Data to examine ::
┌──
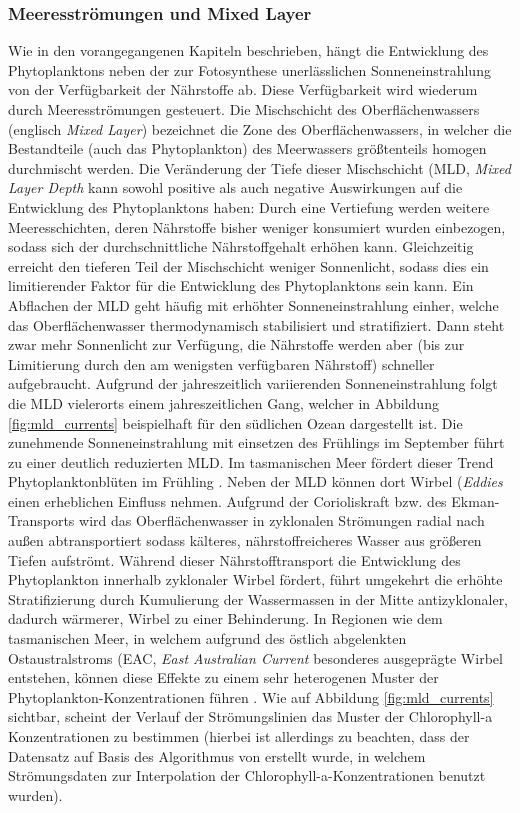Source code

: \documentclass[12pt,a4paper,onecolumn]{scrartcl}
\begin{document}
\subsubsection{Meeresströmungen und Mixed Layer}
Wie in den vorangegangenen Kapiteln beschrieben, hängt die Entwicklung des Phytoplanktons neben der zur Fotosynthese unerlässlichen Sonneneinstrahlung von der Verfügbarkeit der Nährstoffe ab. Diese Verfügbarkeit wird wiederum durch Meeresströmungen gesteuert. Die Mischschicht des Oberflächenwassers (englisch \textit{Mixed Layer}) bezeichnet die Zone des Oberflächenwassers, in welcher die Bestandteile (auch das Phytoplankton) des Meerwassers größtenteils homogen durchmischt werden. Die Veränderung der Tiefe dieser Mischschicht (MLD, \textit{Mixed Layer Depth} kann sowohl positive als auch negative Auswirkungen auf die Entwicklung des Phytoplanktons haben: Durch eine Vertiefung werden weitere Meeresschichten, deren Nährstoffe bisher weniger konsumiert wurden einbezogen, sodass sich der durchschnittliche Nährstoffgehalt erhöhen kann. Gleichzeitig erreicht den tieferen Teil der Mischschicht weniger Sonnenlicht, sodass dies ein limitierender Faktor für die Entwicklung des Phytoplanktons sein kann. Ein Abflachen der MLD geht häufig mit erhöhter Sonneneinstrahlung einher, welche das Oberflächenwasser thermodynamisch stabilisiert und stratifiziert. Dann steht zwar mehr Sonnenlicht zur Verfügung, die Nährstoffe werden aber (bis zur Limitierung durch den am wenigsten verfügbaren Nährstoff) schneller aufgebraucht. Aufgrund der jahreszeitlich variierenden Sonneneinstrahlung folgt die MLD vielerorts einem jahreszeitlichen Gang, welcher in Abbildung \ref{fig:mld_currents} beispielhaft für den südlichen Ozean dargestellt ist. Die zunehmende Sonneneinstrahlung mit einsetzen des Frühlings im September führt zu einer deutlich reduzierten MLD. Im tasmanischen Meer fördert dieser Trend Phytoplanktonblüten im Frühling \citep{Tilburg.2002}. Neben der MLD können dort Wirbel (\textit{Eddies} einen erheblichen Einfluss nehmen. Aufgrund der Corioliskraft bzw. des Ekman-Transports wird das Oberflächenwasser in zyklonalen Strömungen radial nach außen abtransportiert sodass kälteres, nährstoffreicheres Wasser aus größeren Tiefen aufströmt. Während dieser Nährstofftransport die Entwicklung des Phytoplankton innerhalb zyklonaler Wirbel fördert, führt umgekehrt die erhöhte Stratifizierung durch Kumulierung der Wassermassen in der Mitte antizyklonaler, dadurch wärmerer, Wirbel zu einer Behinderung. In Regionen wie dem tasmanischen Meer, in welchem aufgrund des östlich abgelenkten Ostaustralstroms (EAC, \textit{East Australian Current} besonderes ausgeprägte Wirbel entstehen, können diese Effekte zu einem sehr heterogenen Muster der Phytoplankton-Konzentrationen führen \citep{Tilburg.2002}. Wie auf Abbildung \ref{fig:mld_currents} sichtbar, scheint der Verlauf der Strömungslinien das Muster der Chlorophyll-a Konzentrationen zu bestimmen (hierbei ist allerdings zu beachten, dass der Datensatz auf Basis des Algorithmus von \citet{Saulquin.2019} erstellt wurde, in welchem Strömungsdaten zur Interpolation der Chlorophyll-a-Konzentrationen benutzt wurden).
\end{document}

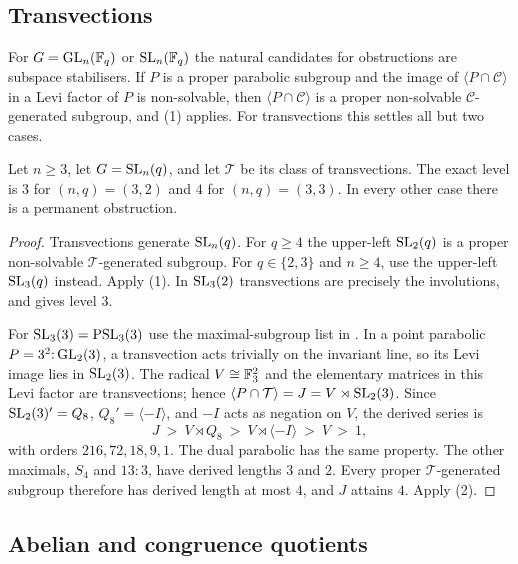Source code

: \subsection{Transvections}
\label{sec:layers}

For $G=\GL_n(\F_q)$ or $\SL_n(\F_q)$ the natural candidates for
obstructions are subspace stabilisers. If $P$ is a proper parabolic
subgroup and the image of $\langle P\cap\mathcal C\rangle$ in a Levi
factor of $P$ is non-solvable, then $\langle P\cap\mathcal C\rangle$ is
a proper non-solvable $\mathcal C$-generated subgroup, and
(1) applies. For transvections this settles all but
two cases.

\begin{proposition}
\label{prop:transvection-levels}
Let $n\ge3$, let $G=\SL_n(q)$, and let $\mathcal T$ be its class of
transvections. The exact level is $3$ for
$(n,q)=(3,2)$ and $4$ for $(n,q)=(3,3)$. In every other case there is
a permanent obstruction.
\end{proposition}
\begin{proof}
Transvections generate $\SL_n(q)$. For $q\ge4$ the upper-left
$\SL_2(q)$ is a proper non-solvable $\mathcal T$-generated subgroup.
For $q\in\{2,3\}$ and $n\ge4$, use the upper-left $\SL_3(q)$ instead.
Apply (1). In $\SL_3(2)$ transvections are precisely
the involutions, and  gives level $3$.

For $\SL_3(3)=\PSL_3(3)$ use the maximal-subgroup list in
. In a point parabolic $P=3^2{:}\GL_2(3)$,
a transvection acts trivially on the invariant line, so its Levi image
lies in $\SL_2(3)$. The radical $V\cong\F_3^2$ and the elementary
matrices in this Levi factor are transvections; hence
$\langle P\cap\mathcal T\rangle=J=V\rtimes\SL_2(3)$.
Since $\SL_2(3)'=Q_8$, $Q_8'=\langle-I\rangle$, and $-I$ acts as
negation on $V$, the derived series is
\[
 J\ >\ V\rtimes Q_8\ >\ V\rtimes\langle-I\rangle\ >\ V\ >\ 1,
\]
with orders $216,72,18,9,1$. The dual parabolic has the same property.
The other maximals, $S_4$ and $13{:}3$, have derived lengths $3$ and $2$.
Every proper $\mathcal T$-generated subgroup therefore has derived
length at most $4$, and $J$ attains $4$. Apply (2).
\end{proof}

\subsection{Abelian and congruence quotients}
└──
Could you copy every line in the records that holds "image"?

subgroup and the image of $\langle P\cap\mathcal C\rangle$ in a Levi
a transvection acts trivially on the invariant line, so its Levi image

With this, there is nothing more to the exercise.